(Stored entries)
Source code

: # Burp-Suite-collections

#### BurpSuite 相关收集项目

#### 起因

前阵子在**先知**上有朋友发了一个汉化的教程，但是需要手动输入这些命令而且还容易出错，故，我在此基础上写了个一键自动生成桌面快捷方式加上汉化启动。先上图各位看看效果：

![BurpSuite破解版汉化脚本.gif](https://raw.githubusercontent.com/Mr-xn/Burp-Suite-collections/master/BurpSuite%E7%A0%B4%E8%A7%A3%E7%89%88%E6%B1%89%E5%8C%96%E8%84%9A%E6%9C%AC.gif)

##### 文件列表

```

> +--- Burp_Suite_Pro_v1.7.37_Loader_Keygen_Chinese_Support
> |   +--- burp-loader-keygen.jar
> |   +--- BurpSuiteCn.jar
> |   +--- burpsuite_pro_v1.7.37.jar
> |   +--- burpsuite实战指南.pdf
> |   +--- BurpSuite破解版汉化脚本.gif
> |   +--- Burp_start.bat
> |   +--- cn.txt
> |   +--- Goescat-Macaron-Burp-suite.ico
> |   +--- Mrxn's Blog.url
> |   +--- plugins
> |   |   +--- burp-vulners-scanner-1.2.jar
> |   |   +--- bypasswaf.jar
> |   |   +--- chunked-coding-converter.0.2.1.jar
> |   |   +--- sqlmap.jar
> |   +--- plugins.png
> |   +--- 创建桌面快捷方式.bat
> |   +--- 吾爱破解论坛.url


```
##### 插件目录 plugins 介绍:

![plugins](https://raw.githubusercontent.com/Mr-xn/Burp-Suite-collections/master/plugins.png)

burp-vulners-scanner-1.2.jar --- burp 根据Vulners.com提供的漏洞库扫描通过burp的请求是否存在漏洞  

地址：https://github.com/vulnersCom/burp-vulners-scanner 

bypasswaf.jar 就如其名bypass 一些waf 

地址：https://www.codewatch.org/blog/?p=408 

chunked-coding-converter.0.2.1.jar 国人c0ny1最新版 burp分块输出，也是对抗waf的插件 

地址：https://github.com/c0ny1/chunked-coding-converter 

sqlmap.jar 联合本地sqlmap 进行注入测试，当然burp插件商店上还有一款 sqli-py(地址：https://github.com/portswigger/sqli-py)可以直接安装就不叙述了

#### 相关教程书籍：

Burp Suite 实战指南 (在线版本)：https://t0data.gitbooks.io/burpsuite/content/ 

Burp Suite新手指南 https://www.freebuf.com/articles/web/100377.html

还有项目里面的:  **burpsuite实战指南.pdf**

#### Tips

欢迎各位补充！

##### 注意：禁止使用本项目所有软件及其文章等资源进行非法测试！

**Aim of the exercise**.
All of the entries above must be output word for word.

**Response for this exercise**.
Source code

: # Burp-Suite-collections

#### BurpSuite 相关收集项目

#### 起因

前阵子在**先知**上有朋友发了一个汉化的教程，但是需要手动输入这些命令而且还容易出错，故，我在此基础上写了个一键自动生成桌面快捷方式加上汉化启动。先上图各位看看效果：

![BurpSuite破解版汉化脚本.gif](https://raw.githubusercontent.com/Mr-xn/Burp-Suite-collections/master/BurpSuite%E7%A0%B4%E8%A7%A3%E7%89%88%E6%B1%89%E5%8C%96%E8%84%9A%E6%9C%AC.gif)

##### 文件列表

```

> +--- Burp_Suite_Pro_v1.7.37_Loader_Keygen_Chinese_Support
> |   +--- burp-loader-keygen.jar
> |   +--- BurpSuiteCn.jar
> |   +--- burpsuite_pro_v1.7.37.jar
> |   +--- burpsuite实战指南.pdf
> |   +--- BurpSuite破解版汉化脚本.gif
> |   +--- Burp_start.bat
> |   +--- cn.txt
> |   +--- Goescat-Macaron-Burp-suite.ico
> |   +--- Mrxn's Blog.url
> |   +--- plugins
> |   |   +--- burp-vulners-scanner-1.2.jar
> |   |   +--- bypasswaf.jar
> |   |   +--- chunked-coding-converter.0.2.1.jar
> |   |   +--- sqlmap.jar
> |   +--- plugins.png
> |   +--- 创建桌面快捷方式.bat
> |   +--- 吾爱破解论坛.url


```
##### 插件目录 plugins 介绍:

![plugins](https://raw.githubusercontent.com/Mr-xn/Burp-Suite-collections/master/plugins.png)

burp-vulners-scanner-1.2.jar --- burp 根据Vulners.com提供的漏洞库扫描通过burp的请求是否存在漏洞  

地址：https://github.com/vulnersCom/burp-vulners-scanner 

bypasswaf.jar 就如其名bypass 一些waf 

地址：https://www.codewatch.org/blog/?p=408 

chunked-coding-converter.0.2.1.jar 国人c0ny1最新版 burp分块输出，也是对抗waf的插件 

地址：https://github.com/c0ny1/chunked-coding-converter 

sqlmap.jar 联合本地sqlmap 进行注入测试，当然burp插件商店上还有一款 sqli-py(地址：https://github.com/portswigger/sqli-py)可以直接安装就不叙述了

#### 相关教程书籍：

Burp Suite 实战指南 (在线版本)：https://t0data.gitbooks.io/burpsuite/content/ 

Burp Suite新手指南 https://www.freebuf.com/articles/web/100377.html

还有项目里面的:  **burpsuite实战指南.pdf**

#### Tips

欢迎各位补充！

##### 注意：禁止使用本项目所有软件及其文章等资源进行非法测试！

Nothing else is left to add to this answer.